While I was reading his post I did an FMFOOL report (see attachment) for his estimated location, in Redford Charter Twp, near Livonia MI, because they don't link like TVFOOL reports. He can do his own to see how they compare.

Your hunch was accurate because he has a very strong FM signal that might interfere with TV reception, and might need an FM filter.
http://www.mcmelectronics.com/produc...-FM-88-/33-341
a HLSJ (use high and common ports) also makes a good filter that attenuates everything below Channel 7 including the FM band with low loss for the TV signals:
http://www.solidsignal.com/pview.asp?p=zhlsj

Hello, DStank:
You also have some very strong TV signals which might cause overload, but it might be multipath reflections because of the indoor location causing poor signal quality. Monitor the SNR and uncorrected errors on the TiVo to find the best antenna location.
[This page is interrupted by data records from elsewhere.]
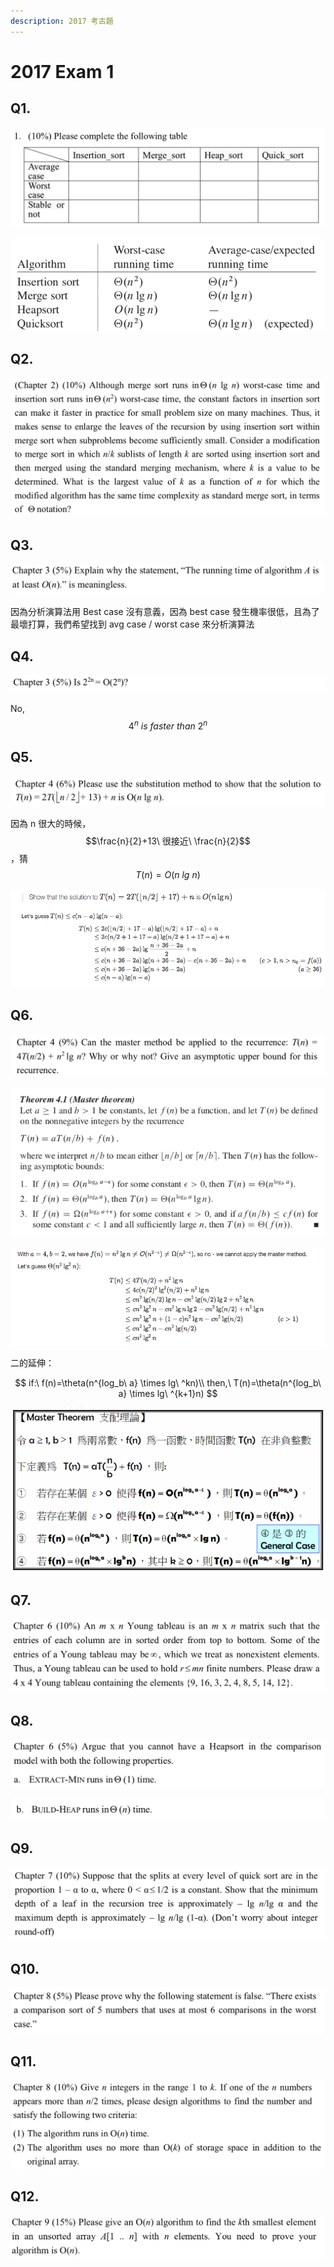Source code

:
 ```yaml
---
description: 2017 考古題
---
```


# 2017 Exam 1

## Q1. 

![](../.gitbook/assets/image%20%2829%29.png)

![](../.gitbook/assets/image%20%2825%29.png)

## Q2. 

![](../.gitbook/assets/image.png)



## Q3.

![](../.gitbook/assets/image%20%2816%29.png)

因為分析演算法用 Best case 沒有意義，因為 best case 發生機率很低，且為了最壞打算，我們希望找到 avg case / worst case 來分析演算法

## Q4.

![](../.gitbook/assets/image%20%284%29.png)

No, $$4^n\ is\ faster\ than\ 2^n$$ 

## Q5.

![](../.gitbook/assets/image%20%286%29.png)

因為 n 很大的時候， $$\frac{n}{2}+13\ 很接近\ \frac{n}{2}$$ ，猜 $$T(n)=O(n\ lg\ n)$$ 

![](../.gitbook/assets/image%20%281%29.png)

## Q6. 

![](../.gitbook/assets/image%20%282%29.png)

![](../.gitbook/assets/image%20%2814%29.png)

![](../.gitbook/assets/image%20%2828%29.png)

二的延伸：

$$
if:\ f(n)=\theta(n^{log_b\ a} \times lg\ ^kn)\\ then,\  T(n)=\theta(n^{log_b\ a} \times lg\ ^{k+1}n)
$$

![](../.gitbook/assets/image%20%2813%29.png)

## Q7. 

![](../.gitbook/assets/image%20%285%29.png)





## Q8. 

![](../.gitbook/assets/image%20%2823%29.png)

![](../.gitbook/assets/image%20%2827%29.png)





## Q9. 

![](../.gitbook/assets/image%20%289%29.png)





## Q10. 

![](../.gitbook/assets/image%20%288%29.png)



## Q11.

![](../.gitbook/assets/image%20%2811%29.png)





## Q12. 

![](../.gitbook/assets/image%20%2824%29.png)

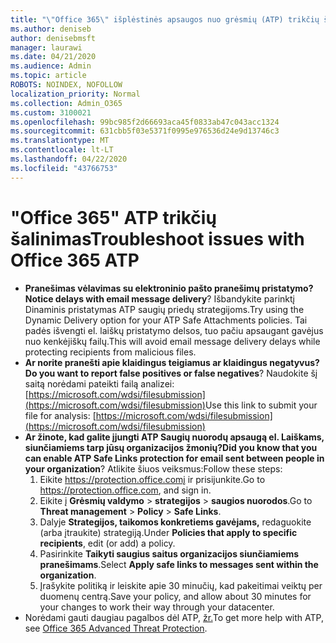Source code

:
 ```yaml
---
title: "\"Office 365\" išplėstinės apsaugos nuo grėsmių (ATP) trikčių šalinimas"
ms.author: deniseb
author: denisebmsft
manager: laurawi
ms.date: 04/21/2020
ms.audience: Admin
ms.topic: article
ROBOTS: NOINDEX, NOFOLLOW
localization_priority: Normal
ms.collection: Admin_O365
ms.custom: 3100021
ms.openlocfilehash: 99bc985f2d66693aca45f0833ab47c043acc1324
ms.sourcegitcommit: 631cbb5f03e5371f0995e976536d24e9d13746c3
ms.translationtype: MT
ms.contentlocale: lt-LT
ms.lasthandoff: 04/22/2020
ms.locfileid: "43766753"
---
```

# <a name="troubleshoot-issues-with-office-365-atp"></a><span data-ttu-id="51125-102">"Office 365" ATP trikčių šalinimas</span><span class="sxs-lookup"><span data-stu-id="51125-102">Troubleshoot issues with Office 365 ATP</span></span>

- <span data-ttu-id="51125-103">**Pranešimas vėlavimas su elektroninio pašto pranešimų pristatymo?**</span><span class="sxs-lookup"><span data-stu-id="51125-103">**Notice delays with email message delivery**?</span></span> <span data-ttu-id="51125-104">Išbandykite parinktį Dinaminis pristatymas ATP saugių priedų strategijoms.</span><span class="sxs-lookup"><span data-stu-id="51125-104">Try using the Dynamic Delivery option for your ATP Safe Attachments policies.</span></span> <span data-ttu-id="51125-105">Tai padės išvengti el. laiškų pristatymo delsos, tuo pačiu apsaugant gavėjus nuo kenkėjiškų failų.</span><span class="sxs-lookup"><span data-stu-id="51125-105">This will avoid email message delivery delays while protecting recipients from malicious files.</span></span>
- <span data-ttu-id="51125-106">**Ar norite pranešti apie klaidingus teigiamus ar klaidingus negatyvus?**</span><span class="sxs-lookup"><span data-stu-id="51125-106">**Do you want to report false positives or false negatives**?</span></span> <span data-ttu-id="51125-107">Naudokite šį saitą norėdami pateikti failą analizei:[https://microsoft.com/wdsi/filesubmission](https://microsoft.com/wdsi/filesubmission)</span><span class="sxs-lookup"><span data-stu-id="51125-107">Use this link to submit your file for analysis: [https://microsoft.com/wdsi/filesubmission](https://microsoft.com/wdsi/filesubmission)</span></span>
- <span data-ttu-id="51125-108">**Ar žinote, kad galite įjungti ATP Saugių nuorodų apsaugą el. Laiškams, siunčiamiems tarp jūsų organizacijos žmonių?**</span><span class="sxs-lookup"><span data-stu-id="51125-108">**Did you know that you can enable ATP Safe Links protection for email sent between people in your organization**?</span></span> <span data-ttu-id="51125-109">Atlikite šiuos veiksmus:</span><span class="sxs-lookup"><span data-stu-id="51125-109">Follow these steps:</span></span>
    1. <span data-ttu-id="51125-110">Eikite https://protection.office.comį ir prisijunkite.</span><span class="sxs-lookup"><span data-stu-id="51125-110">Go to https://protection.office.com, and sign in.</span></span>
    2. <span data-ttu-id="51125-111">Eikite į **Grėsmių valdymo** > **strategijos** > **saugios nuorodos**.</span><span class="sxs-lookup"><span data-stu-id="51125-111">Go to **Threat management** > **Policy** > **Safe Links**.</span></span>
    3. <span data-ttu-id="51125-112">Dalyje **Strategijos, taikomos konkretiems gavėjams,** redaguokite (arba įtraukite) strategiją.</span><span class="sxs-lookup"><span data-stu-id="51125-112">Under **Policies that apply to specific recipients**, edit (or add) a policy.</span></span>
    4. <span data-ttu-id="51125-113">Pasirinkite **Taikyti saugius saitus organizacijos siunčiamiems pranešimams**.</span><span class="sxs-lookup"><span data-stu-id="51125-113">Select **Apply safe links to messages sent within the organization**.</span></span>
    5. <span data-ttu-id="51125-114">Įrašykite politiką ir leiskite apie 30 minučių, kad pakeitimai veiktų per duomenų centrą.</span><span class="sxs-lookup"><span data-stu-id="51125-114">Save your policy, and allow about 30 minutes for your changes to work their way through your datacenter.</span></span>
- <span data-ttu-id="51125-115">Norėdami gauti daugiau pagalbos dėl ATP, [žr.](https://docs.microsoft.com/office365/securitycompliance/office-365-atp)</span><span class="sxs-lookup"><span data-stu-id="51125-115">To get more help with ATP, see [Office 365 Advanced Threat Protection](https://docs.microsoft.com/office365/securitycompliance/office-365-atp).</span></span>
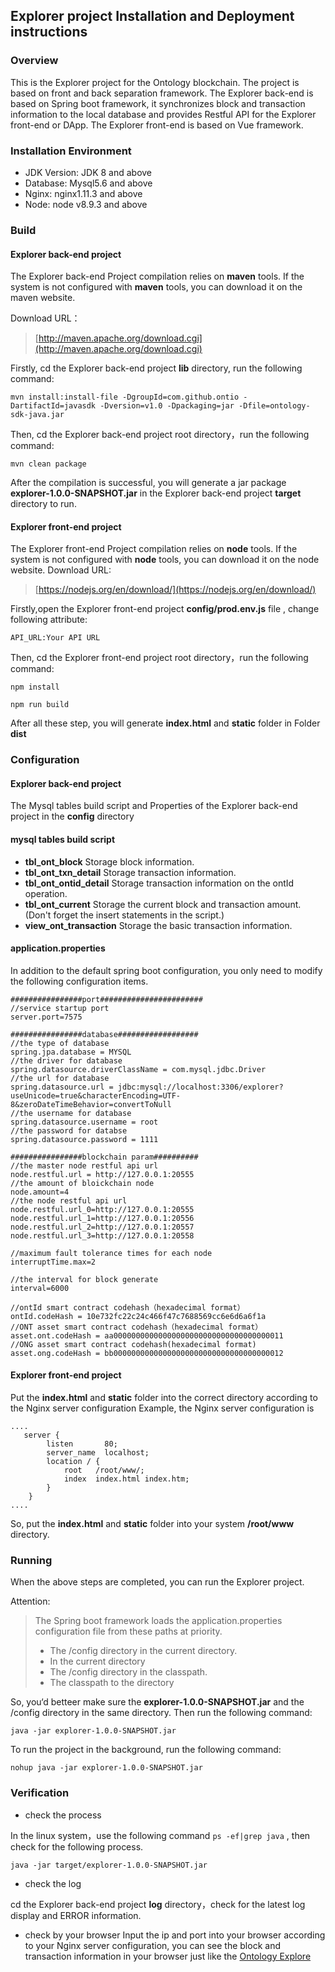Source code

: ## Explorer project Installation and Deployment instructions


### Overview

This is the Explorer project for the Ontology blockchain. The project is based on front and back separation framework. The Explorer back-end is based on Spring boot framework, it synchronizes block and transaction information to the local database and provides Restful API for the Explorer front-end or DApp. The Explorer front-end is based on Vue framework. 

### Installation Environment

- JDK Version: JDK 8 and above
- Database: Mysql5.6 and above
- Nginx: nginx1.11.3 and above
- Node: node v8.9.3 and above



### Build

#### Explorer back-end project

The Explorer back-end Project compilation relies on **maven** tools. If the system is not configured with **maven** tools, you can download it on the maven website.

Download URL：

>[http://maven.apache.org/download.cgi](http://maven.apache.org/download.cgi)

Firstly, cd the Explorer back-end project **lib** directory, run the following command:

```
mvn install:install-file -DgroupId=com.github.ontio -DartifactId=javasdk -Dversion=v1.0 -Dpackaging=jar -Dfile=ontology-sdk-java.jar
```

Then, cd the Explorer back-end project root directory，run the following command:
```
mvn clean package
```

After the compilation is successful, you will generate a jar package **explorer-1.0.0-SNAPSHOT.jar**  in the Explorer back-end project **target** directory to run. 

#### Explorer front-end project

The Explorer front-end Project compilation relies on **node** tools. If the system is not configured with **node** tools, you can download it on the node website.
Download URL:
>[https://nodejs.org/en/download/](https://nodejs.org/en/download/)

Firstly,open the Explorer front-end project **config/prod.env.js** file , change following attribute:
```
API_URL:Your API URL
```

Then, cd the Explorer front-end project root directory，run the following command:
```
npm install
```

```
npm run build
```

After all these step, you will generate **index.html** and **static** folder in Folder **dist** 


### Configuration

#### Explorer back-end project
The Mysql tables build script and Properties of the Explorer back-end project in the **config** directory

#### mysql tables build script

- **tbl_ont_block** 
Storage block information.
- **tbl_ont_txn_detail**
Storage transaction information.
- **tbl_ont_ontid_detail**
Storage transaction information on the ontId operation.
- **tbl_ont_current**
Storage the current block and transaction amount.(Don't forget the insert statements in the script.)
- **view_ont_transaction**
Storage the basic transaction information.

#### application.properties

In addition to the default spring boot configuration, you only need to modify the following configuration items.

```
################port#######################
//service startup port
server.port=7575	

################database##################
//the type of database
spring.jpa.database = MYSQL
//the driver for database
spring.datasource.driverClassName = com.mysql.jdbc.Driver
//the url for database
spring.datasource.url = jdbc:mysql://localhost:3306/explorer?useUnicode=true&characterEncoding=UTF-8&zeroDateTimeBehavior=convertToNull
//the username for database
spring.datasource.username = root
//the password for databse
spring.datasource.password = 1111

################blockchain param##########
//the master node restful api url
node.restful.url = http://127.0.0.1:20555
//the amount of bloickchain node
node.amount=4
//the node restful api url
node.restful.url_0=http://127.0.0.1:20555
node.restful.url_1=http://127.0.0.1:20556
node.restful.url_2=http://127.0.0.1:20557
node.restful.url_3=http://127.0.0.1:20558

//maximum fault tolerance times for each node
interruptTime.max=2

//the interval for block generate
interval=6000

//ontId smart contract codehash（hexadecimal format）
ontId.codeHash = 10e732fc22c24c466f47c7688569cc6e6d6a6f1a
//ONT asset smart contract codehash（hexadecimal format）
asset.ont.codeHash = aa00000000000000000000000000000000000011
//ONG asset smart contract codehash(hexadecimal format)
asset.ong.codeHash = bb00000000000000000000000000000000000012

```

#### Explorer front-end project

Put the  **index.html** and **static** folder into the correct directory according to the Nginx server configuration
Example, the Nginx server configuration is

```
....
   server {
        listen       80;
        server_name  localhost;
        location / {
            root   /root/www/;
            index  index.html index.htm;
        }
    }
....
```
So, put the  **index.html** and **static** folder into your system **/root/www** directory.


### Running

When the above steps are completed, you can run the Explorer project.


Attention:
>The Spring boot framework loads the application.properties configuration file from these paths at priority.
>- The /config directory in the current directory.
>- In the current directory
>- The /config directory in the classpath.
>- The classpath to the directory

So, you‘d betteer make sure the **explorer-1.0.0-SNAPSHOT.jar** and the /config directory in the same directory. Then run the following command:
```
java -jar explorer-1.0.0-SNAPSHOT.jar
```

To run the project in the background, run the following command:

```
nohup java -jar explorer-1.0.0-SNAPSHOT.jar
```


### Verification

- check the process

In the linux system，use the following command ```ps -ef|grep java``` , then check  for the following process.
```
java -jar target/explorer-1.0.0-SNAPSHOT.jar
```


- check the log

cd the Explorer back-end project **log** directory，check for the latest log display and ERROR information.


- check by your browser
Input the ip and port into your browser according to your Nginx server configuration, you can see the block and transaction information in your browser just like the [Ontology Explore](https://explorer.ont.io)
If your TV has a digital tuner, you can compare the reception of the TiVo with the reception of the TV.
Quote:
I have a spare cable amplifier from a previous Comcast installation that I haven't tried using yet.
Unless your indoor losses are more than average, you shouldn't need (or use) that amp because of your very strong signals. What model is the amp?

WKBD is your strongest signal with a Noise Margin of 69.7 dB even before adding the antenna gain.



Interpreting Noise Margin in the TV Fool Report

http://www.aa6g.org/DTV/Reception/tvfool_nm.html

Quote:
I would like to place the antenna in the attic but I'm unsure how a long cable run might affect the signal.
Attic losses are difficult to predict. A metal roof, aluminum foil thermal barrier, aluminum siding, and stucco can block signals, as can trees and other buildings.
Quote:
I'm unsure how a long cable run might affect the signal.
The loss for RG6 is about 6 dB per 100 ft at UHF; you have plenty of dB to spare.
Quote:
maybe about 60 feet of RG6 and a few barrel connectors.
Sometimes F81 barrel connectors can cause a problem with a poor connection. I check mine by inserting a short length of 18 gauge bare solid copper wire (same size as the center conductor of RG6 coax) to see if the F81 grabs it firmly.

Try your HD Frequency Cable Cutter antenna in the attic with a temporary setup to see how it does before drilling any holes. Then add some more cable to simulate a basement run.
Quote:
Generally that seems to be okay but every couple of minutes, some channels more than others, I have pixelation.
What channels are giving you a problem? Which channels are OK?

You might need to settle for one direction, like 50 degrees magnetic, for a good selection of desirable channels, instead of expecting to get all channels from all directions, which is unrealistic.

If your HD Frequency Cable Cutter antenna doesn't do what you want in the attic, consider using an Antennas Direct C2V up there. It has a reflector that makes the antenna directional to reject troublesome signal reflections, but has a 70 degree beamwidth to receive the grouping of signals coming from the NE.
https://www.antennasdirect.com/clear...ntalplane.html
https://www.antennasdirect.com/store...-Complete.html
http://www.bestbuy.com/site/antennas...=1218809260470
Attached Images
File Type: jpg DStankTVF FM est.JPG (104.5 KB, 509 views)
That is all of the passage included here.